* [Records to process]:
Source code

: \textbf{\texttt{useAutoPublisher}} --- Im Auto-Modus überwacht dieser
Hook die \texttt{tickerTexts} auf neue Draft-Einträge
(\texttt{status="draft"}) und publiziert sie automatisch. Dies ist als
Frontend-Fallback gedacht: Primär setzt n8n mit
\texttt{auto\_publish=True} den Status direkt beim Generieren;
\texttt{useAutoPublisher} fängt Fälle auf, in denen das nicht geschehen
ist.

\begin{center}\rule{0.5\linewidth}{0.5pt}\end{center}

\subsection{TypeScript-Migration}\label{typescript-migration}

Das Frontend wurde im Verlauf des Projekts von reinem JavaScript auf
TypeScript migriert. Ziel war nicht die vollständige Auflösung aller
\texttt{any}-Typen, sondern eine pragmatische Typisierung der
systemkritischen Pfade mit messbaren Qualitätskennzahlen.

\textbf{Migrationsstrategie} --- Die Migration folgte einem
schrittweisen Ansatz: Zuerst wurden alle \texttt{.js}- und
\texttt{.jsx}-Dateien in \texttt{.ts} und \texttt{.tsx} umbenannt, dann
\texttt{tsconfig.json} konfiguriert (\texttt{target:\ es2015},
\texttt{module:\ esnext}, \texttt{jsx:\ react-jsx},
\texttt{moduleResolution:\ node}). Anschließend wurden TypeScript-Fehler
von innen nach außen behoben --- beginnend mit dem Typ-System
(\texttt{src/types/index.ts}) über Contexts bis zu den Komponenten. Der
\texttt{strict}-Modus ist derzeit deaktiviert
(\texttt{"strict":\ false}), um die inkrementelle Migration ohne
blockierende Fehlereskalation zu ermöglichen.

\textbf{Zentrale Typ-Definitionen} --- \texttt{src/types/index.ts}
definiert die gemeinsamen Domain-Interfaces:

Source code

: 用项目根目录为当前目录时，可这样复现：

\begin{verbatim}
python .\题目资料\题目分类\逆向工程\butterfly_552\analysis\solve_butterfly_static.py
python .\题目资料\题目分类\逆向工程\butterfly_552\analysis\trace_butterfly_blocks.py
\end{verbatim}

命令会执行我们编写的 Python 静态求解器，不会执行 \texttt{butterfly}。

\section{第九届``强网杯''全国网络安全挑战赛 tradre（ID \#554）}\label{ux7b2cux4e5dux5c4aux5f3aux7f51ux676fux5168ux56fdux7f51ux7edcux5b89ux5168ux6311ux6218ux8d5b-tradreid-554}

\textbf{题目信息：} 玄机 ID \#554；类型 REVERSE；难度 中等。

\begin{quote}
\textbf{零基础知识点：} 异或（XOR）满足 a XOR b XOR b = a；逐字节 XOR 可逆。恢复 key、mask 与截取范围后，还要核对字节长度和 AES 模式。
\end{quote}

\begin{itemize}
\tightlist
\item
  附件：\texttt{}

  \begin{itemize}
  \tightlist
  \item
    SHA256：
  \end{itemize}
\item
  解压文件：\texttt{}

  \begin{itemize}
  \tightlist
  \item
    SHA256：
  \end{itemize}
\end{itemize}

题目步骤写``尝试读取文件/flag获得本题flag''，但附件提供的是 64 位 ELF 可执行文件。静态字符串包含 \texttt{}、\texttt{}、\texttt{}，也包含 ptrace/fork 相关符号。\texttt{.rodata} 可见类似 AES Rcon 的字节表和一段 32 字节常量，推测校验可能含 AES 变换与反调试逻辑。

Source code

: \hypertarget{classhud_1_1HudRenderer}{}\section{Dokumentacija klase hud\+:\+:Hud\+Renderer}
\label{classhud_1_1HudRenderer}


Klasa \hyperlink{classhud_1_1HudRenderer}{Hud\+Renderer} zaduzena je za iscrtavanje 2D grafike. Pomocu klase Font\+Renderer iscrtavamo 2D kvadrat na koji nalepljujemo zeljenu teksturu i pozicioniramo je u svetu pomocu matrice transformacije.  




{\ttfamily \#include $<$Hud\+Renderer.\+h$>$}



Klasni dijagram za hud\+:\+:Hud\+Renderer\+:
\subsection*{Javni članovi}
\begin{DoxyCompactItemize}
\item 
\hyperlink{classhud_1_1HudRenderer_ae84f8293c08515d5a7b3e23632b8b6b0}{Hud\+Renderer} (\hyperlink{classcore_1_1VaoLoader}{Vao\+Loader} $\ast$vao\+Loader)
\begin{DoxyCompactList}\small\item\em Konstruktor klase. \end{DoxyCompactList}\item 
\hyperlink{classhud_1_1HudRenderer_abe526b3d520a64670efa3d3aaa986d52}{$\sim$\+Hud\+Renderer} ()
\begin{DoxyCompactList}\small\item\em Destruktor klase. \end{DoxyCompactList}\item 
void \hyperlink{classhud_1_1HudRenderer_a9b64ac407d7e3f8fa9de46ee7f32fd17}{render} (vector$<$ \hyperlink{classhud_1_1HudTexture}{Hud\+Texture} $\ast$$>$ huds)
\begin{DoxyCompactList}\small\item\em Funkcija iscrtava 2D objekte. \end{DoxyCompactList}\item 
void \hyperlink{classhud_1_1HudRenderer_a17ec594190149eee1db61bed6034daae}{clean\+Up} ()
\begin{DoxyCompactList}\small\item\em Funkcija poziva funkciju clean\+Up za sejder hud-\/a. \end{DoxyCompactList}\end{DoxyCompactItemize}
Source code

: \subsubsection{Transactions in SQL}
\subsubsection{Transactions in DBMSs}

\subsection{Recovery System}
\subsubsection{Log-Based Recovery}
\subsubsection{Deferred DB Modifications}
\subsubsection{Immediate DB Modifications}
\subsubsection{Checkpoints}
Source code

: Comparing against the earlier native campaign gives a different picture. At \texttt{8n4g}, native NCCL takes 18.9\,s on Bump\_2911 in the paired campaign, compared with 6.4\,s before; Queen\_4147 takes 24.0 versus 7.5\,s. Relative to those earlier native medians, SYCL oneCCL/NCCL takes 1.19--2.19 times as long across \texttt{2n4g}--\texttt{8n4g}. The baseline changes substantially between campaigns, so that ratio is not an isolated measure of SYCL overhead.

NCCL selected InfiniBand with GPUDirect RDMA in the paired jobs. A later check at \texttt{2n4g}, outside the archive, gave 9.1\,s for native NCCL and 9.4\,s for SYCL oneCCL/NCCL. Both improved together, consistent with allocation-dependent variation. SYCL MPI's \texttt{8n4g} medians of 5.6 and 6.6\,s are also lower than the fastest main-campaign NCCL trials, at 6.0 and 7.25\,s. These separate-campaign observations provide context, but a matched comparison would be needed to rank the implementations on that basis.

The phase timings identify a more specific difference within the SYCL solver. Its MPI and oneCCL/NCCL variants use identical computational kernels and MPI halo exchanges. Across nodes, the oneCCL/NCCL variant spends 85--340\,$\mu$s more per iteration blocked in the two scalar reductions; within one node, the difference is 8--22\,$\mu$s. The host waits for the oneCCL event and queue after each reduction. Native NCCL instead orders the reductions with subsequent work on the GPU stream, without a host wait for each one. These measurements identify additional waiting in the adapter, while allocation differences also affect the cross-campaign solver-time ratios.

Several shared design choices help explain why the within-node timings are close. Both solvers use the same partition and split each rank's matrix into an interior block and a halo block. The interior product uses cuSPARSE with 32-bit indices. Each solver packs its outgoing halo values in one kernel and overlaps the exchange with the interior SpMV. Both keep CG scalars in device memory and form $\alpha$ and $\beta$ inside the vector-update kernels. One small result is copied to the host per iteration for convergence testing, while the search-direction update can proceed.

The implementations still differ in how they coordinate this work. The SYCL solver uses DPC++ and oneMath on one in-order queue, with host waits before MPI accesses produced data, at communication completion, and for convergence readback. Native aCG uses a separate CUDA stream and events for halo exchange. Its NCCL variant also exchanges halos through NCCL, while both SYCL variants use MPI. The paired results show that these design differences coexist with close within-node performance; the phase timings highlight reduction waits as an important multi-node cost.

* [Task]: Give the number of lines in the data above that contain the word "Recovery", with no accompanying text.

* [Your solution]: 2